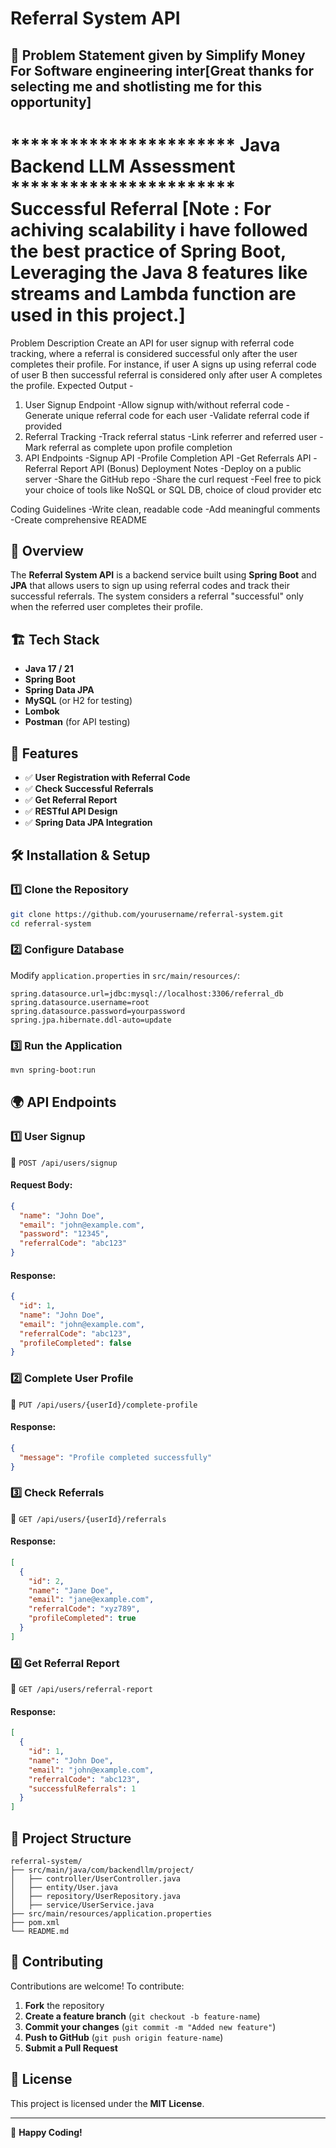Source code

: # Referral System API
## 🚀 Problem Statement given by Simplify Money For Software engineering inter[Great thanks for selecting me and shotlisting me for this opportunity]

*********************** Java Backend LLM Assessment ***********************
Successful Referral [Note : For achiving scalability i have followed the best practice of Spring Boot, Leveraging the Java 8 features like streams and Lambda function are used in this project.]
==============================================================
Problem Description
Create an API for user signup with referral code tracking, where a referral is
considered successful only after the user completes their profile.
For instance, if user A signs up using referral code of user B then successful
referral is considered only after user A completes the profile.
Expected Output -
1. User Signup Endpoint
-Allow signup with/without referral code
-Generate unique referral code for each user
-Validate referral code if provided
2. Referral Tracking
-Track referral status
-Link referrer and referred user
-Mark referral as complete upon profile completion
3. API Endpoints
-Signup API
-Profile Completion API
-Get Referrals API
-Referral Report API (Bonus)
Deployment Notes
-Deploy on a public server
-Share the GitHub repo
-Share the curl request
-Feel free to pick your choice of tools like NoSQL or SQL DB, choice of cloud
provider etc

Coding Guidelines
-Write clean, readable code
-Add meaningful comments
-Create comprehensive README


## 🚀 Overview
The **Referral System API** is a backend service built using **Spring Boot** and **JPA** that allows users to sign up using referral codes and track their successful referrals. The system considers a referral "successful" only when the referred user completes their profile.

## 🏗 Tech Stack
- **Java 17 / 21**
- **Spring Boot**
- **Spring Data JPA**
- **MySQL** (or H2 for testing)
- **Lombok**
- **Postman** (for API testing)

## 📌 Features
- ✅ **User Registration with Referral Code**
- ✅ **Check Successful Referrals**
- ✅ **Get Referral Report**
- ✅ **RESTful API Design**
- ✅ **Spring Data JPA Integration**

## 🛠 Installation & Setup
### 1️⃣ Clone the Repository
```bash
git clone https://github.com/yourusername/referral-system.git
cd referral-system
```

### 2️⃣ Configure Database
Modify `application.properties` in `src/main/resources/`:
```properties
spring.datasource.url=jdbc:mysql://localhost:3306/referral_db
spring.datasource.username=root
spring.datasource.password=yourpassword
spring.jpa.hibernate.ddl-auto=update
```

### 3️⃣ Run the Application
```bash
mvn spring-boot:run
```

## 🌍 API Endpoints
### 1️⃣ **User Signup**
📌 `POST /api/users/signup`
#### Request Body:
```json
{
  "name": "John Doe",
  "email": "john@example.com",
  "password": "12345",
  "referralCode": "abc123"
}
```
#### Response:
```json
{
  "id": 1,
  "name": "John Doe",
  "email": "john@example.com",
  "referralCode": "abc123",
  "profileCompleted": false
}
```

### 2️⃣ **Complete User Profile**
📌 `PUT /api/users/{userId}/complete-profile`
#### Response:
```json
{
  "message": "Profile completed successfully"
}
```

### 3️⃣ **Check Referrals**
📌 `GET /api/users/{userId}/referrals`
#### Response:
```json
[
  {
    "id": 2,
    "name": "Jane Doe",
    "email": "jane@example.com",
    "referralCode": "xyz789",
    "profileCompleted": true
  }
]
```

### 4️⃣ **Get Referral Report**
📌 `GET /api/users/referral-report`
#### Response:
```json
[
  {
    "id": 1,
    "name": "John Doe",
    "email": "john@example.com",
    "referralCode": "abc123",
    "successfulReferrals": 1
  }
]
```

## 🎯 Project Structure
```
referral-system/
├── src/main/java/com/backendllm/project/
│   ├── controller/UserController.java
│   ├── entity/User.java
│   ├── repository/UserRepository.java
│   ├── service/UserService.java
├── src/main/resources/application.properties
├── pom.xml
└── README.md
```

## 📝 Contributing
Contributions are welcome! To contribute:
1. **Fork** the repository
2. **Create a feature branch** (`git checkout -b feature-name`)
3. **Commit your changes** (`git commit -m "Added new feature"`)
4. **Push to GitHub** (`git push origin feature-name`)
5. **Submit a Pull Request**

## 📄 License
This project is licensed under the **MIT License**.

---
🚀 **Happy Coding!**


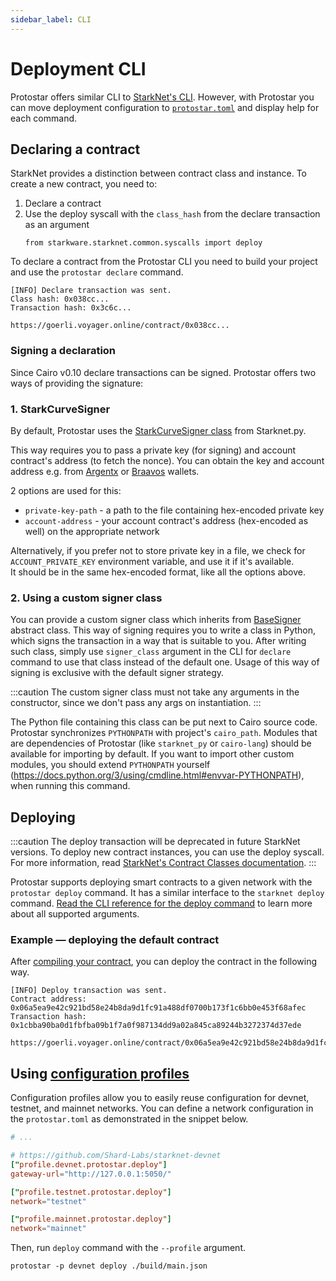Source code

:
 ```yaml
---
sidebar_label: CLI
---
```


# Deployment CLI
Protostar offers similar CLI to [StarkNet's CLI](https://docs.starknet.io/docs/CLI/commands). However, with Protostar you can move deployment configuration to [`protostar.toml`](/docs/tutorials/project-initialization#protostartoml) and display help for each command.



## Declaring a contract

StarkNet provides a distinction between contract class and instance. To create a new contract, you need to:
1. Declare a contract
2. Use the deploy syscall with the `class_hash` from the declare transaction as an argument
   ```cairo
   from starkware.starknet.common.syscalls import deploy
   ```
   
To declare a contract from the Protostar CLI you need to build your project and use the `protostar declare` command.

```console title="protostar declare ./build/main.json --network testnet"
[INFO] Declare transaction was sent.
Class hash: 0x038cc...
Transaction hash: 0x3c6c...

https://goerli.voyager.online/contract/0x038cc...
```

### Signing a declaration

Since Cairo v0.10 declare transactions can be signed.
Protostar offers two ways of providing the signature:

### 1. StarkCurveSigner

By default, Protostar uses the [StarkCurveSigner class](https://starknetpy.readthedocs.io/en/latest/signer.html#starknet_py.net.signer.stark_curve_signer.StarkCurveSigner) from Starknet.py.

This way requires you to pass a private key (for signing) and account contract's address (to fetch the nonce).
You can obtain the key and account address e.g. from [Argentx](https://chrome.google.com/webstore/detail/argent-x/dlcobpjiigpikoobohmabehhmhfoodbb) or [Braavos](https://chrome.google.com/webstore/detail/braavos-wallet/jnlgamecbpmbajjfhmmmlhejkemejdma) wallets. 

2 options are used for this:
- `private-key-path` - a path to the file containing hex-encoded private key
- `account-address` - your account contract's address (hex-encoded as well) on the appropriate network

Alternatively, if you prefer not to store private key in a file, we check for `ACCOUNT_PRIVATE_KEY` environment variable, and use it if it's available.   
It should be in the same hex-encoded format, like all the options above.

### 2. Using a custom signer class

You can provide a custom signer class which inherits from [BaseSigner](https://starknetpy.readthedocs.io/en/latest/signer.html#starknet_py.net.signer.BaseSigner) abstract class. 
This way of signing requires you to write a class in Python, which signs the transaction in a way that is suitable to you.
After writing such class, simply use `signer_class` argument in the CLI for `declare` command to use that class instead of the default one.
Usage of this way of signing is exclusive with the default signer strategy.

:::caution
The custom signer class must not take any arguments in the constructor, since we don't pass any args on instantiation.
:::

The Python file containing this class can be put next to Cairo source code.
Protostar synchronizes `PYTHONPATH` with project's `cairo_path`.
Modules that are dependencies of Protostar (like `starknet_py` or `cairo-lang`) should be available for importing by default.
If you want to import other custom modules, you should extend `PYTHONPATH` yourself (https://docs.python.org/3/using/cmdline.html#envvar-PYTHONPATH), when running this command.

## Deploying
:::caution
The deploy transaction will be deprecated in future StarkNet versions. To deploy new contract instances, you can use the deploy syscall. For more information, read [StarkNet's Contract Classes documentation](https://docs.starknet.io/docs/Contracts/contract-classes).
:::

Protostar supports deploying smart contracts to a given network with the `protostar deploy` command. It has a similar interface to the `starknet deploy` command. [Read the CLI reference for the deploy command](../../cli-reference.md#deploy) to learn more about all supported arguments.

### Example — deploying the default contract
After [compiling your contract](../04-compiling.md), you can deploy the contract in the following way.

```console title="protostar deploy ./build/main.json --network testnet"
[INFO] Deploy transaction was sent.
Contract address: 0x06a5ea9e42c921bd58e24b8da9d1fc91a488df0700b173f1c6bb0e453f68afec
Transaction hash: 0x1cbba90ba0d1fbfba09b1f7a0f987134dd9a02a845ca89244b3272374d37ede

https://goerli.voyager.online/contract/0x06a5ea9e42c921bd58e24b8da9d1fc91a488df0700b173f1c6bb0e453f68afec
```

## Using [configuration profiles](../03-project-initialization.md#configuration-profiles)
Configuration profiles allow you to easily reuse configuration for devnet, testnet, and mainnet networks. You can define a network configuration in the `protostar.toml` as demonstrated in the snippet below.

```toml title=protostar.toml
# ...

# https://github.com/Shard-Labs/starknet-devnet
["profile.devnet.protostar.deploy"]
gateway-url="http://127.0.0.1:5050/"

["profile.testnet.protostar.deploy"]
network="testnet"

["profile.mainnet.protostar.deploy"]
network="mainnet"
```

Then, run `deploy` command with the `--profile` argument.
```text
protostar -p devnet deploy ./build/main.json
```
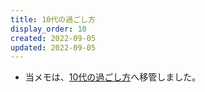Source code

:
```yaml
---
title: 10代の過ごし方
display_order: 10
created: 2022-09-05
updated: 2022-09-05
---
```

- 当メモは、[10代の過ごし方](https://thinktwice.tech/life/ways_to_spend_time/how_to_spend_your_teenage_years/)へ移管しました。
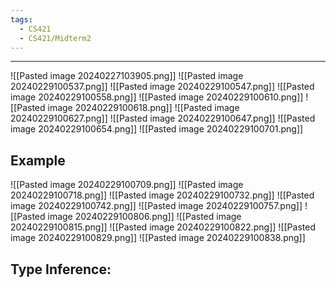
 ```yaml
---
tags:
  - CS421
  - CS421/Midterm2
---
```

---
![[Pasted image 20240227103905.png]]
![[Pasted image 20240229100537.png]]
![[Pasted image 20240229100547.png]]
![[Pasted image 20240229100558.png]]
![[Pasted image 20240229100610.png]]
![[Pasted image 20240229100618.png]]
![[Pasted image 20240229100627.png]]
![[Pasted image 20240229100647.png]]
![[Pasted image 20240229100654.png]]
![[Pasted image 20240229100701.png]]
## Example

![[Pasted image 20240229100709.png]]
![[Pasted image 20240229100718.png]]
![[Pasted image 20240229100732.png]]
![[Pasted image 20240229100742.png]]
![[Pasted image 20240229100757.png]]
![[Pasted image 20240229100806.png]]
![[Pasted image 20240229100815.png]]
![[Pasted image 20240229100822.png]]
![[Pasted image 20240229100829.png]]
![[Pasted image 20240229100838.png]]



## Type Inference:
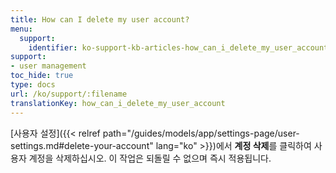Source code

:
```yaml
---
title: How can I delete my user account?
menu:
  support:
    identifier: ko-support-kb-articles-how_can_i_delete_my_user_account
support:
- user management
toc_hide: true
type: docs
url: /ko/support/:filename
translationKey: how_can_i_delete_my_user_account
---
```

[사용자 설정]({{< relref path="/guides/models/app/settings-page/user-settings.md#delete-your-account" lang="ko" >}})에서 **계정 삭제**를 클릭하여 사용자 계정을 삭제하십시오. 이 작업은 되돌릴 수 없으며 즉시 적용됩니다.
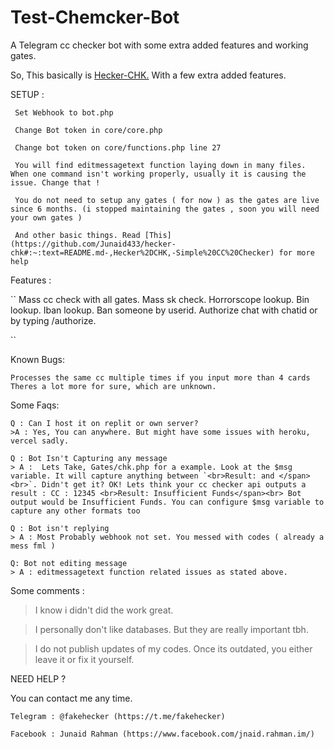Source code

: # Test-Chemcker-Bot
A Telegram cc checker bot with some extra added features and working gates. 

So, This basically is [Hecker-CHK.](https://github.com/Junaid433/hecker-chk) With a few extra added features.

SETUP : 
```
 Set Webhook to bot.php

 Change Bot token in core/core.php 

 Change bot token on core/functions.php line 27

 You will find editmessagetext function laying down in many files. When one command isn't working properly, usually it is causing the issue. Change that !

 You do not need to setup any gates ( for now ) as the gates are live since 6 months. (i stopped maintaining the gates , soon you will need  your own gates )

 And other basic things. Read [This](https://github.com/Junaid433/hecker-chk#:~:text=README.md-,Hecker%2DCHK,-Simple%20CC%20Checker) for more help
 ```
 
 Features : 
 
 ``
 Mass cc check with all gates.
 Mass sk check.
 Horrorscope lookup.
 Bin lookup.
 Iban lookup.
 Ban someone by userid.
 Authorize chat with chatid or by typing /authorize.
 
 ``
 
 Known Bugs: 
 
 ```
 Processes the same cc multiple times if you input more than 4 cards
 Theres a lot more for sure, which are unknown.
 ```
Some Faqs:

```
Q : Can I host it on replit or own server?
>A : Yes, You can anywhere. But might have some issues with heroku, vercel sadly.

Q : Bot Isn't Capturing any message
> A :  Lets Take, Gates/chk.php for a example. Look at the $msg variable. It will capture anything between `<br>Result: and </span><br>`. Didn't get it? OK! Lets think your cc checker api outputs a result : CC : 12345 <br>Result: Insufficient Funds</span><br> Bot output would be Insufficient Funds. You can configure $msg variable to capture any other formats too

Q : Bot isn't replying
> A : Most Probably webhook not set. You messed with codes ( already a mess fml )

Q: Bot not editing message
> A : editmessagetext function related issues as stated above.
```
Some comments :

> I know i didn't did the work great.

> I personally don't like databases. But they are really important tbh.

> I do not publish updates of my codes. Once its outdated, you either leave it or fix it yourself.

NEED HELP ?  

You can contact me any time.

    Telegram : @fakehecker (https://t.me/fakehecker)

    Facebook : Junaid Rahman (https://www.facebook.com/jnaid.rahman.im/)


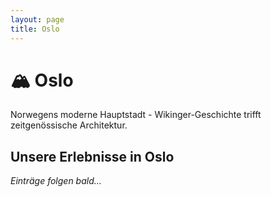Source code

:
```yaml
---
layout: page
title: Oslo
---
```


# 🏔️ Oslo

Norwegens moderne Hauptstadt - Wikinger-Geschichte trifft zeitgenössische Architektur.

## Unsere Erlebnisse in Oslo

*Einträge folgen bald...*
◇ ◇ ◇ ◇
__TO DO__
Please return, exactly as written, the lines from the first line of the records above through the line containing "For instance, if", both included, leaving out any pictures.

__RESPONSE AREA__
Source code

: # Referral System API
## 🚀 Problem Statement given by Simplify Money For Software engineering inter[Great thanks for selecting me and shotlisting me for this opportunity]

*********************** Java Backend LLM Assessment ***********************
Successful Referral [Note : For achiving scalability i have followed the best practice of Spring Boot, Leveraging the Java 8 features like streams and Lambda function are used in this project.]
==============================================================
Problem Description
Create an API for user signup with referral code tracking, where a referral is
considered successful only after the user completes their profile.
For instance, if user A signs up using referral code of user B then successful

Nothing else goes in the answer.